In the rest of the paper, due to Corollaries 2.13 and 2.18 and the Duality Principle, we need to exclude only finitely many members of the infinite list $${\mathcal {L}}_{KR }$$ as subposets of a finite lattice L with $$\varvec{\sigma }$$-many subuniverses. After the proofs of Lemmas 2.11 and 2.17, our plan to exclude that a given member X of $${\mathcal {L}}_{KR }$$ occurs as a subposet of a lattice L with $$\varvec{\sigma }(L)>83$$ is the following. After assuming that X is a subposet of L, first we need some lattice theoretical preparation to ensure a feasible computational time. In the second phase, Lemma 2.3 (or, sometimes, even Remark 2.4) allows us to reduce the estimate on $$\varvec{\sigma }(L)$$ by assuming equations and introducing new elements in a systematic way until we obtain that $$\varvec{\sigma }(L)\le 83$$. In other words, we keep branching cases until all “leaves of our parsing tree” have $$\varvec{\sigma }$$-values at most 83. Unfortunately, this plan requires quite a lot of work; see Table (3.2) later. In the rest of the paper, we present some of the details in order to give a better impression how our plan works. The rest of the details are given by the output files of our program and some of them in the extended version of the paper; see Proof Technique 2.8 for their coordinates. Note that Lemma 2.3 or its particular case, Remark 2.4 will be used more than a hundred times in the proof of Theorem 2.2; this will be clear from the $$\varvec{\sigma }$$-values occurring in Table (3.2). This lemma and Remark 2.4 are so crucial in our plan that, to avoid a ponderous style, we will use them mostly in an implicit way.
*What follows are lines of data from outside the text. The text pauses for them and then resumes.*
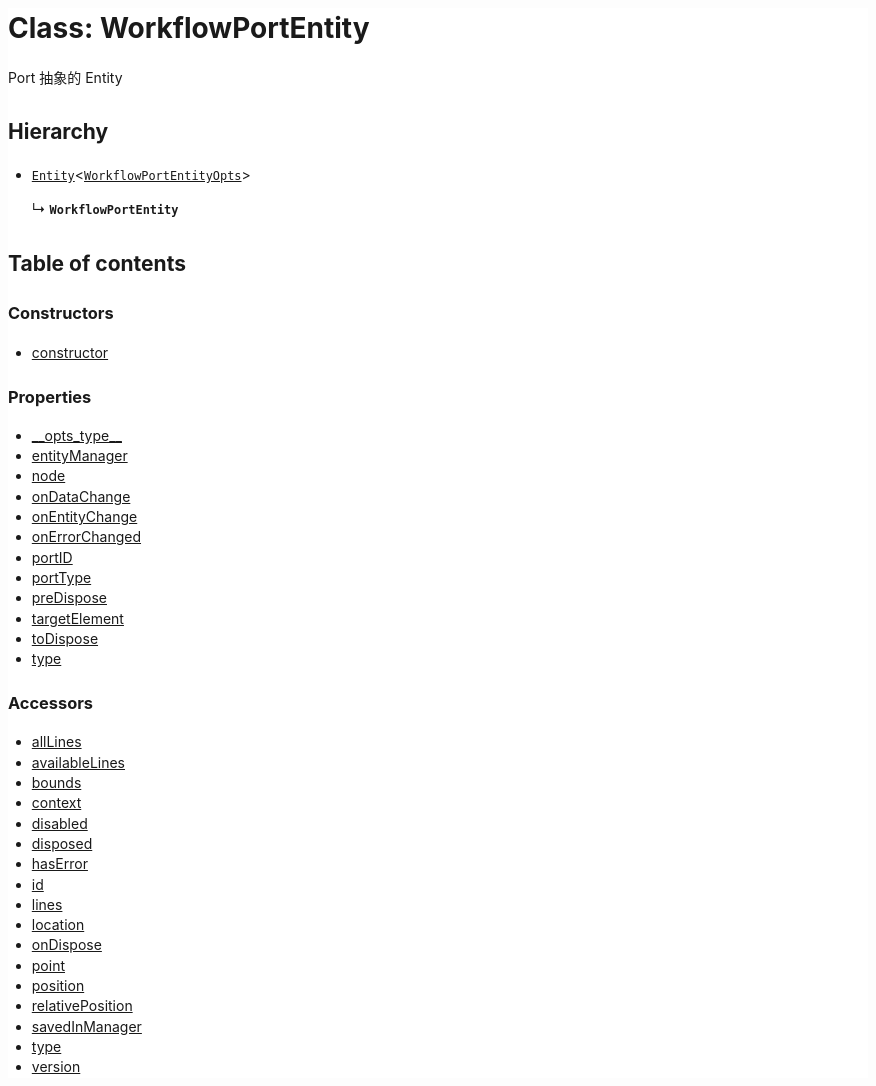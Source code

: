 # Class: WorkflowPortEntity

Port 抽象的 Entity

## Hierarchy

* [`Entity`](/en/auto-docs/free-layout-editor/classes/Entity-1.md)<[`WorkflowPortEntityOpts`](/en/auto-docs/free-layout-editor/interfaces/WorkflowPortEntityOpts.md)>

  ↳ **`WorkflowPortEntity`**

## Table of contents

### Constructors

* [constructor](/en/auto-docs/free-layout-editor/classes/WorkflowPortEntity.md#constructor)

### Properties

* [\_\_opts\_type\_\_](/en/auto-docs/free-layout-editor/classes/WorkflowPortEntity.md#__opts_type__)
* [entityManager](/en/auto-docs/free-layout-editor/classes/WorkflowPortEntity.md#entitymanager)
* [node](/en/auto-docs/free-layout-editor/classes/WorkflowPortEntity.md#node)
* [onDataChange](/en/auto-docs/free-layout-editor/classes/WorkflowPortEntity.md#ondatachange)
* [onEntityChange](/en/auto-docs/free-layout-editor/classes/WorkflowPortEntity.md#onentitychange)
* [onErrorChanged](/en/auto-docs/free-layout-editor/classes/WorkflowPortEntity.md#onerrorchanged)
* [portID](/en/auto-docs/free-layout-editor/classes/WorkflowPortEntity.md#portid)
* [portType](/en/auto-docs/free-layout-editor/classes/WorkflowPortEntity.md#porttype)
* [preDispose](/en/auto-docs/free-layout-editor/classes/WorkflowPortEntity.md#predispose)
* [targetElement](/en/auto-docs/free-layout-editor/classes/WorkflowPortEntity.md#targetelement)
* [toDispose](/en/auto-docs/free-layout-editor/classes/WorkflowPortEntity.md#todispose)
* [type](/en/auto-docs/free-layout-editor/classes/WorkflowPortEntity.md#type)

### Accessors

* [allLines](/en/auto-docs/free-layout-editor/classes/WorkflowPortEntity.md#alllines)
* [availableLines](/en/auto-docs/free-layout-editor/classes/WorkflowPortEntity.md#availablelines)
* [bounds](/en/auto-docs/free-layout-editor/classes/WorkflowPortEntity.md#bounds)
* [context](/en/auto-docs/free-layout-editor/classes/WorkflowPortEntity.md#context)
* [disabled](/en/auto-docs/free-layout-editor/classes/WorkflowPortEntity.md#disabled)
* [disposed](/en/auto-docs/free-layout-editor/classes/WorkflowPortEntity.md#disposed)
* [hasError](/en/auto-docs/free-layout-editor/classes/WorkflowPortEntity.md#haserror)
* [id](/en/auto-docs/free-layout-editor/classes/WorkflowPortEntity.md#id)
* [lines](/en/auto-docs/free-layout-editor/classes/WorkflowPortEntity.md#lines)
* [location](/en/auto-docs/free-layout-editor/classes/WorkflowPortEntity.md#location)
* [onDispose](/en/auto-docs/free-layout-editor/classes/WorkflowPortEntity.md#ondispose)
* [point](/en/auto-docs/free-layout-editor/classes/WorkflowPortEntity.md#point)
* [position](/en/auto-docs/free-layout-editor/classes/WorkflowPortEntity.md#position)
* [relativePosition](/en/auto-docs/free-layout-editor/classes/WorkflowPortEntity.md#relativeposition)
* [savedInManager](/en/auto-docs/free-layout-editor/classes/WorkflowPortEntity.md#savedinmanager)
* [type](/en/auto-docs/free-layout-editor/classes/WorkflowPortEntity.md#type-1)
* [version](/en/auto-docs/free-layout-editor/classes/WorkflowPortEntity.md#version)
## 3 The rest of the lemmas and some proofs

In order to complete the proof of Theorem 2.2, we still need the following eight lemmas, in which L denotes a finite lattice.

### Lemma 3.1

If $$\varvec{\sigma }(L)>83$$, then B is not a subposet of L.

### Lemma 3.2

If $$\varvec{\sigma }(L)>83$$, then C is not a subposet of L.

### Lemma 3.3

If $$\varvec{\sigma }(L)>83$$, then D is not a subposet of L.

### Lemma 3.4

If $$\varvec{\sigma }(L)>83$$, then $$E_0$$ is not a subposet of L.

### Lemma 3.5

If $$\varvec{\sigma }(L)>83$$, then $$E_1$$ is not a subposet of L.

### Lemma 3.6

If $$\varvec{\sigma }(L)>83$$, then $$F_0$$ is not a subposet of L.

### Lemma 3.7

If $$\varvec{\sigma }(L)>83$$, then $$G_0$$ is not a subposet of L.

### Lemma 3.8

If $$\varvec{\sigma }(L)>83$$, then $$H_0$$ is not a subposet of L.

### Proof of Lemma 3.6

For the sake of contradiction, suppose that $$\varvec{\sigma }(L)>83$$ but $$F_0$$ is a subposet of L.
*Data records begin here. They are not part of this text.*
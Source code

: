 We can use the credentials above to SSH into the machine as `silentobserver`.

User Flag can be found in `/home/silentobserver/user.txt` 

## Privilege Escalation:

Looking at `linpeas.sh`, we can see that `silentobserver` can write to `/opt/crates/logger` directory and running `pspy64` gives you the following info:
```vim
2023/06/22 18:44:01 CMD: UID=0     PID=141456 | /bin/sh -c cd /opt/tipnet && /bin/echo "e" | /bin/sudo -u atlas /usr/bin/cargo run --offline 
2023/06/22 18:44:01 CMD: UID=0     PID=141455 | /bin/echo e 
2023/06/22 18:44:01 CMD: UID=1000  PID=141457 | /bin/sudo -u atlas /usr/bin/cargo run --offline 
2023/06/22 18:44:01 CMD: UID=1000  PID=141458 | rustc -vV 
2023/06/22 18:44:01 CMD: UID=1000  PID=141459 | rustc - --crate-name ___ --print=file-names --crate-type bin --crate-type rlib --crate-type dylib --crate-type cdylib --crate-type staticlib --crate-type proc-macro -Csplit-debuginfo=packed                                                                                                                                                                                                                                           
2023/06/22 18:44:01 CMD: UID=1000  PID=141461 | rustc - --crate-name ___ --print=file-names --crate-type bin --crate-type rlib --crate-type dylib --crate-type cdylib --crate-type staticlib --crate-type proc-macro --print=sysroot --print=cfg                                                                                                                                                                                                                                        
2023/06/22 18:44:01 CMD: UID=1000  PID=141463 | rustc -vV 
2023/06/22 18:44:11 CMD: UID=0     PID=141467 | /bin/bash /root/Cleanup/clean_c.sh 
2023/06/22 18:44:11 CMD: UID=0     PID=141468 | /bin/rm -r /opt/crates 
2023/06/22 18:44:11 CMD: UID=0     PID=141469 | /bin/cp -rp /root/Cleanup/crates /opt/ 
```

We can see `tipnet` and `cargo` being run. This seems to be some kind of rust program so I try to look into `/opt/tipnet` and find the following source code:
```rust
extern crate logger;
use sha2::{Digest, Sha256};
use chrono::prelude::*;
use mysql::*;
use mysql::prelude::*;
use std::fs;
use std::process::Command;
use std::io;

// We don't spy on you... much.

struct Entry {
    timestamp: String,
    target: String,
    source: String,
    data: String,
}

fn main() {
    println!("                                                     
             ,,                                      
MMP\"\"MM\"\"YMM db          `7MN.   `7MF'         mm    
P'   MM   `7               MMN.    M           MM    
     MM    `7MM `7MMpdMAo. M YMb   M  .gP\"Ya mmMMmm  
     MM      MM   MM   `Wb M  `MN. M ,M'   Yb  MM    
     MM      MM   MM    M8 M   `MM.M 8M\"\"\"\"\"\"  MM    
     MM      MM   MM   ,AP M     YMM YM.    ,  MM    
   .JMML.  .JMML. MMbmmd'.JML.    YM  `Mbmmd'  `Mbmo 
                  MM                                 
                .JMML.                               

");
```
Lattice theoretical preparatory part. Unless otherwise stated, the lattice operations are understood in L; in notation, $$x\vee y$$ will mean $$x\vee _L y$$ and dually. Note that $$F_0$$ is a selfdual lattice and it has a unique dual automorphism
\begin{aligned}\begin{pmatrix} i&{}\quad a&{}\quad b&{}\quad c&{}\quad d&{}\quad e&{}\quad f&{}\quad g&{}\quad o\\ o&{}\quad f&{}\quad g&{}\quad e&{}\quad d&{}\quad c&{}\quad a&{}\quad b&{}\quad i \end{pmatrix}. \end{aligned}
Since $$e\vee _{F_0} g=c$$, we have that $$e\vee g\le c$$. If $$c':=e\vee g<c$$, then we replace c by $$c'$$. Observe that $$e\not \le d$$ and $$g\not \le b$$ imply that $$c'\not \le d$$ and $$c'\not \le b$$. Since $$c'<c$$ but $$b\not \le c$$ and $$d\not \le c$$, we also have that $$b\not \le c'$$ and $$d\not \le c'$$. So it follows that the subposet $$(F_0{\setminus }\{c\})\cup \{c'\}$$ of L is isomorphic to $$F_0$$. Hence, after replacing c by $$c'$$ if necessary, we can assume that $$e\vee g=c$$. In the next step, after replacing e by $$e':=b\wedge c$$, we assume that $$b\wedge c=e$$; we still have a subposet (isomorphic to) $$F_0$$. Clearly, $$e\vee g=c$$ remains valid, because $$c=e\vee g\le e'\vee g\le c$$. With $$f':=e\wedge d\ge f$$, $$f'\ge g$$ would give that $$e\ge g$$ while $$f'\le g$$ would lead to $$f\le g$$. Hence, $$f'\parallel g$$. After replacing f by $$f'$$ if necessary, we can assume that $$e\wedge d=f$$. A dual argument allows us to assume that $$c\vee d=a$$. In the next step, we can clearly assume that $$a\vee b=i$$ and $$f\wedge g=o$$. To summarize, we have assumed that the inclusion map is a (2.1)-embedding of $$F_0$$ into L, that is,
\begin{aligned} b\wedge c=e, \,\, e\vee g=c,\,\,c\vee d=a,\,\, d\wedge e=f,\,\, a\vee b=i,\,\,f\wedge g=o. \end{aligned}
(3.1)
Computational part. While splitting the possibilities into cases and subcases, we will benefit from the fact that both $$F_0$$ and (3.1) are selfdual. We keep splitting (sub)cases to more specific subcases only as long as their $$\varvec{\sigma }$$-values are larger than 83; this tree-like splitting structure will have thirteen leaves, that is, thirteen subcases with small $$\varvec{\sigma }$$-values that cover all possibilities. Every case below is either evaluated, that is, its $$\varvec{\sigma }$$-value is computed by the program, or the case is split further. Of course, we have evaluated all cases to see which of them need further splitting, but we present the $$\varvec{\sigma }$$-values only of the non-split cases, because only the thirteen evaluated cases are needed in the proof. The (sub)cases are denoted by strings. When a case (C$$\vec {x }$$) is mentioned, all the “ancestor cases”, that is, (C$$\vec {y }$$) for all meaningful prefixes $$\vec y$$ of $$\vec {x }$$ are automatically assumed.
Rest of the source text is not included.